President Donald Trump signaled he may escalate the trade war with China in the coming hours after the country’s latest round of tariffs, firing off a new demand that U.S. companies seek alternatives to producing goods in China.

“I will be responding to China’s Tariffs this afternoon. This is a GREAT opportunity for the United States,” Trump tweeted Friday, after China threatened to impose additional tariffs on $75 billion in American goods, including soybeans, cars and oil.

A meeting on trade took place around midday in the Oval Office, according to people familiar with the discussions. Trump is scheduled to leave late Friday for the G-7 summit in France, where trade tensions and their impact on the global economy are at the top of the agenda.

Trump added in a flurry of tweets that he “hereby ordered” American companies to start looking for alternatives to making products in China. It wasn’t immediately clear what legal authority the president would have to force such corporate decisions.

The president laced into China, saying “We don’t need China” and that the U.S. would be “better off without them.” He also took aim at the Federal Reserve over what he’s called its failure to lower interest rates to boost the economy and keep the dollar from becoming too strong, which weighs on exports.

U.S. stocks fell after Trump’s remarks, with the S&P 500 Index dropping 2.6% on the day. Technology stocks were hardest-hit. Treasuries rallied.

The angry set of tweets from Trump came after China announced its retaliation for new U.S. tariffs due to take effect Sept. 1 and Federal Reserve Chairman Jerome Powell repeated his concern that U.S. trade policy was contributing to a slowdown in both U.S. and global economies. They also reflected Trump’s growing frustration with the lack of progress in his trade battles with China, according to analysts close to the White House.

“The president has been increasingly frustrated in the last three months’’ with China after the May breakdown of talks that he believed were about to yield a deal, said Michael Pillsbury, a China expert with the Hudson Institute in Washington with whom Trump has consulted in the past.

QuickTake: How the U.S.-China Trade War Got to This Point

Trump’s most likely response, Pillsbury said, would be to raise tariffs from 10% to 25% on remaining imports from China that are due to start taking effect Sept 1. But he had other ways to increase pressure, Pillsbury added, including giving the final green light to sales of F-16s to Taiwan that have been signed off on by the State Department.
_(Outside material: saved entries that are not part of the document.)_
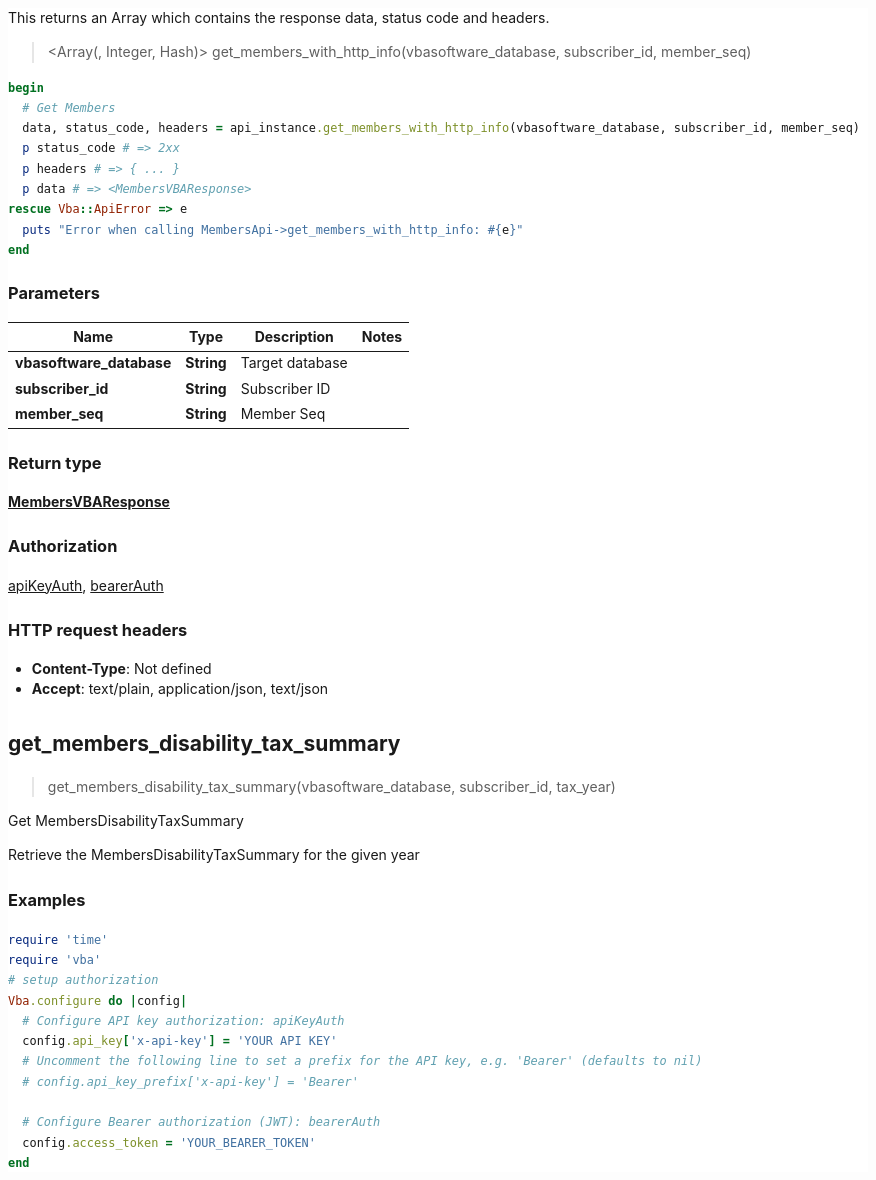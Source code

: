 This returns an Array which contains the response data, status code and headers.

> <Array(<MembersVBAResponse>, Integer, Hash)> get_members_with_http_info(vbasoftware_database, subscriber_id, member_seq)

```ruby
begin
  # Get Members
  data, status_code, headers = api_instance.get_members_with_http_info(vbasoftware_database, subscriber_id, member_seq)
  p status_code # => 2xx
  p headers # => { ... }
  p data # => <MembersVBAResponse>
rescue Vba::ApiError => e
  puts "Error when calling MembersApi->get_members_with_http_info: #{e}"
end
```

### Parameters

| Name | Type | Description | Notes |
| ---- | ---- | ----------- | ----- |
| **vbasoftware_database** | **String** | Target database |  |
| **subscriber_id** | **String** | Subscriber ID |  |
| **member_seq** | **String** | Member Seq |  |

### Return type

[**MembersVBAResponse**](MembersVBAResponse.md)

### Authorization

[apiKeyAuth](../README.md#apiKeyAuth), [bearerAuth](../README.md#bearerAuth)

### HTTP request headers

- **Content-Type**: Not defined
- **Accept**: text/plain, application/json, text/json


## get_members_disability_tax_summary

> <VBAMembersDisabilityTaxSummaryVBAResponse> get_members_disability_tax_summary(vbasoftware_database, subscriber_id, tax_year)

Get MembersDisabilityTaxSummary

Retrieve the MembersDisabilityTaxSummary for the given year

### Examples

```ruby
require 'time'
require 'vba'
# setup authorization
Vba.configure do |config|
  # Configure API key authorization: apiKeyAuth
  config.api_key['x-api-key'] = 'YOUR API KEY'
  # Uncomment the following line to set a prefix for the API key, e.g. 'Bearer' (defaults to nil)
  # config.api_key_prefix['x-api-key'] = 'Bearer'

  # Configure Bearer authorization (JWT): bearerAuth
  config.access_token = 'YOUR_BEARER_TOKEN'
end

```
The administration has notified Congress it intends to go ahead with the sale.

Derek Scissors, a China expert at the American Enterprise Institute who has also advised the administration, agreed that an increase in tariffs was the most likely course of action, though it could be staged to give China more time to respond.
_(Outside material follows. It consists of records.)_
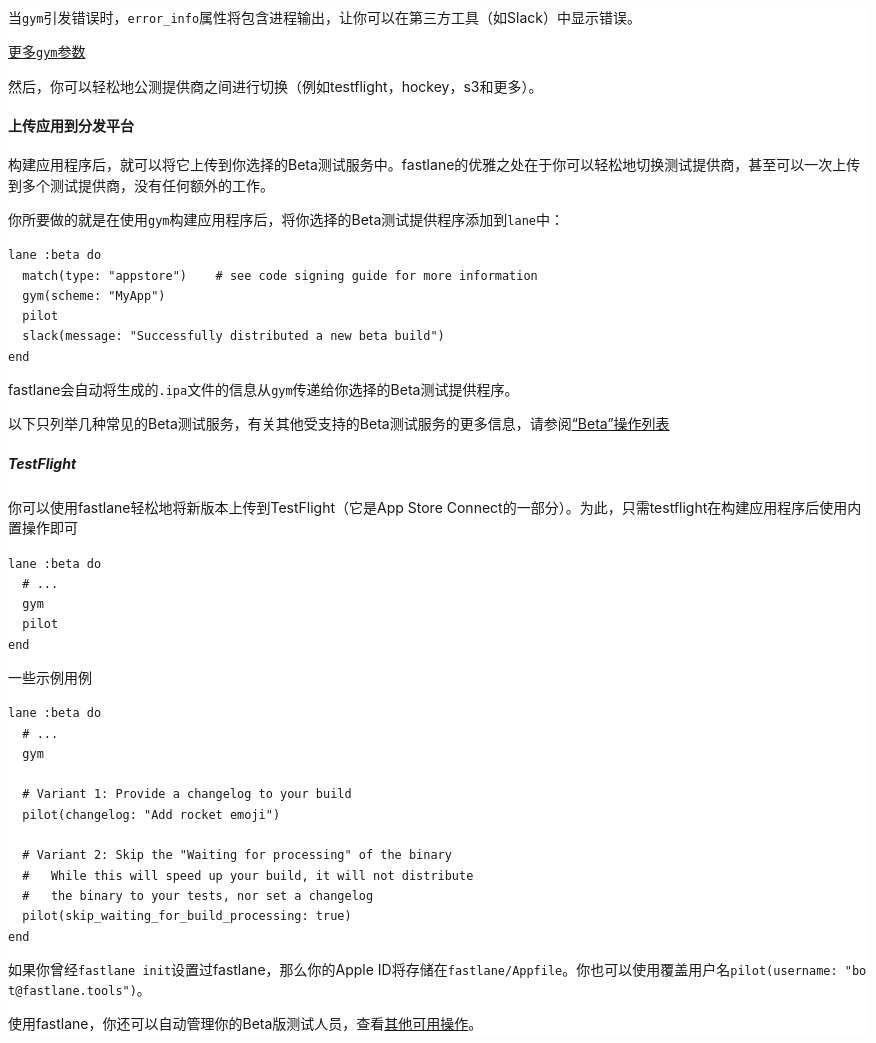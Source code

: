 当`gym`引发错误时，`error_info`属性将包含进程输出，让你可以在第三方工具（如Slack）中显示错误。

[更多`gym`参数](#gym参数)

然后，你可以轻松地公测提供商之间进行切换（例如testflight，hockey，s3和更多）。

#### 上传应用到分发平台

构建应用程序后，就可以将它上传到你选择的Beta测试服务中。fastlane的优雅之处在于你可以轻松地切换测试提供商，甚至可以一次上传到多个测试提供商，没有任何额外的工作。

你所要做的就是在使用`gym`构建应用程序后，将你选择的Beta测试提供程序添加到`lane`中：

```
lane :beta do
  match(type: "appstore")    # see code signing guide for more information
  gym(scheme: "MyApp")
  pilot
  slack(message: "Successfully distributed a new beta build")
end
```

fastlane会自动将生成的`.ipa`文件的信息从`gym`传递给你选择的Beta测试提供程序。

以下只列举几种常见的Beta测试服务，有关其他受支持的Beta测试服务的更多信息，请参阅[“Beta”操作列表](https://docs.fastlane.tools/actions/#beta)

##### TestFlight

你可以使用fastlane轻松地将新版本上传到TestFlight（它是App Store Connect的一部分）。为此，只需testflight在构建应用程序后使用内置操作即可

```
lane :beta do
  # ...
  gym
  pilot
end
```

一些示例用例

```
lane :beta do
  # ...
  gym

  # Variant 1: Provide a changelog to your build
  pilot(changelog: "Add rocket emoji")

  # Variant 2: Skip the "Waiting for processing" of the binary
  #   While this will speed up your build, it will not distribute
  #   the binary to your tests, nor set a changelog
  pilot(skip_waiting_for_build_processing: true)
end
```

如果你曾经`fastlane init`设置过fastlane，那么你的Apple ID将存储在`fastlane/Appfile`。你也可以使用覆盖用户名`pilot(username: "bot@fastlane.tools")`。

使用fastlane，你还可以自动管理你的Beta版测试人员，查看[其他可用操作](https://docs.fastlane.tools/actions/upload_to_testflight/)。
Trump’s order to U.S. companies to abandon China would mean very little in the short-term, Scissors said. But the president does have other ways he could increase pressure on U.S. companies to stop doing business with China, particularly if he chose to invoke a national security emergency and ban tech companies from selling certain products to Chinese buyers.

“It’s worth the market being a little nervous that U.S. tech companies are involved with China and that they are providing China with dual-use technologies,’’ Scissors said. “That’s what the hawks are angry about. So the president can take action against those companies not by ‘I hereby order,’ but by starting a process where the direct pressure on them goes up.’’

China’s newest tariffs came earlier Friday in retaliation for Trump’s latest planned levies on Chinese imports, which have pushed U.S. stocks and commodities lower. The move takes aim at the heart of Trump’s political support — factories and farms across the Midwest and South at a time when the U.S. economy is showing signs of slowing.

Trump reiterated his criticism of the Fed after Powell’s remarks were released earlier Friday morning: “My only question is, who is our bigger enemy, Jay Powell or Chairman Xi?” Trump said in one of his tweets, referring to Chinese President Xi Jinping.